That does not sound like an author right at all. Rather, it sounds like an attempt by Elsevier to redefine the author right so as to prevent each author's institution from requiring the author to exercise it without Elsevier's agreement. By that token, it looks as if the author requires Elsevier's agreement to exercise the right that Elsevier has formally recognized to rest with the author.
(What sort of right would the right to free speech be if one lost that right whenever one was required -- say, by a court of law, or even just an institutional committee meeting -- to exercise it? -- And what does it mean that an author's institution is required by a publisher to seek an agreement from the publisher for its authors to exercise a right that the publisher has formally stated rests with the author?) AW:
"An overview of our funding body agreements can be read here. These agreements, for example, mean that we post to UKPMC for authors who receive funding from a number of funding agencies including the Wellcome Trust. We deposit manuscripts into PMC for NIH-funded authors." We are talking here very specifically about authors posting in their own institutional repositories, not about institution-external deposit or proxy deposit by publishers. AW:
"Posting in the arXiv is fine too."
Is it? So if institutions mandate depositing in Arxiv rather than institutionally, that would be fine too? (Some mandates already specify that as an option.) Or would Elsevier authors lose their right to exercise their right to post in Arxiv if their institutions mandated it...? AW:
"We are also piloting open access agreements with a growing number of institutions, including posting in institutional repositories." The point under discussion is Elsevier authors' right to exercise the right that Elsevier has formally stated rests with the author -- to post their accepted author manuscripts institutionally. What kind of further agreement is needed from the author's institution with Elsevier in order that the author should have the right to exercise a right that Elsevier has formally stated rests with the author?
Again, Elsevier's target here is very obviously not author rights at all. Rather, the clause in question is an attempt to influence institutions' own policies, with their own research output, by trying to redefine the author's right to post an article online free for all as being somehow contingent on institutional research posting policy, and hence requiring Elsevier's agreement.
It would seem to me that institutions would do well to refrain from making any agreement with Elsevier (or even entering into discussion with Elsevier) about institutional policy -- other than what price they are willing to pay for what journals (even if Elsevier reps attempt to make a quid-pro-quo deal).
And it would seem to me that Elsevier authors should go ahead and post their accepted author manuscripts in their institutional repositories, voluntarily, exercising the right that Elsevier has formally recognized as resting with the author alone since 2004, and ignore any new clause that contains double-talk trying to make a link between the author's right to exercise that author right and the policy of the author's institution on whether or not the author should exercise that right. AW:
"It is already clear that one size does not fit all institutions, and we are keen to continue learning, listening, and partnering." I am not sure what this means.

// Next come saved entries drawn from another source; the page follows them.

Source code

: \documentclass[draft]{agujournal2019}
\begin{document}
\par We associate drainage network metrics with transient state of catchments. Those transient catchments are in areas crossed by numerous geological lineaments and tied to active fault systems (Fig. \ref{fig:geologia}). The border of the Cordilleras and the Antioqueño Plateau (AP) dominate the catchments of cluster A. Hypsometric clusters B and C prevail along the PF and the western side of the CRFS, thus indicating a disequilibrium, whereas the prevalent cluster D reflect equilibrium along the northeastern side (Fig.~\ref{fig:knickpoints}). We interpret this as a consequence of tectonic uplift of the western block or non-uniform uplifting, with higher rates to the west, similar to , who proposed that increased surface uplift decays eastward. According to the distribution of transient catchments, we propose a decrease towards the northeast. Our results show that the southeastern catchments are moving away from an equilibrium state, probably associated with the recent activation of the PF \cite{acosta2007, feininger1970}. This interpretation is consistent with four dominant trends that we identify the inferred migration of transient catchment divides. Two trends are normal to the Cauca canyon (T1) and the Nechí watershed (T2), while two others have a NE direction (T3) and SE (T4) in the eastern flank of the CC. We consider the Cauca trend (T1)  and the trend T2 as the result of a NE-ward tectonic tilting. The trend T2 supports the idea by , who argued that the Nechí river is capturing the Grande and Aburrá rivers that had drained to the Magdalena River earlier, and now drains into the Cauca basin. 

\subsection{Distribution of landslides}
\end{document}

Accepted author manuscripts (of journal articles, from all institutions, in all disciplines) fit into all institutional repositories. That's all that's at issue here. No institution differences; no discipline differences. AW:
"Our access policies can be read in full [here] (health warning: they are written for those who really enjoy detail) and we’ve been working on a more friendly and succinct summary too (but this is still a work in " Fortunately, only two details matter (and they can be made explicit without any danger to one's health!):
1. Does Elsevier formally recognize that "all [Elsevier] authors can post [their accepted author manuscripts] voluntarily to their websites and institutional repositories" (quoting from Alicia Wise here)?
According to Elsevier formal policy since 2004, the answer is yes.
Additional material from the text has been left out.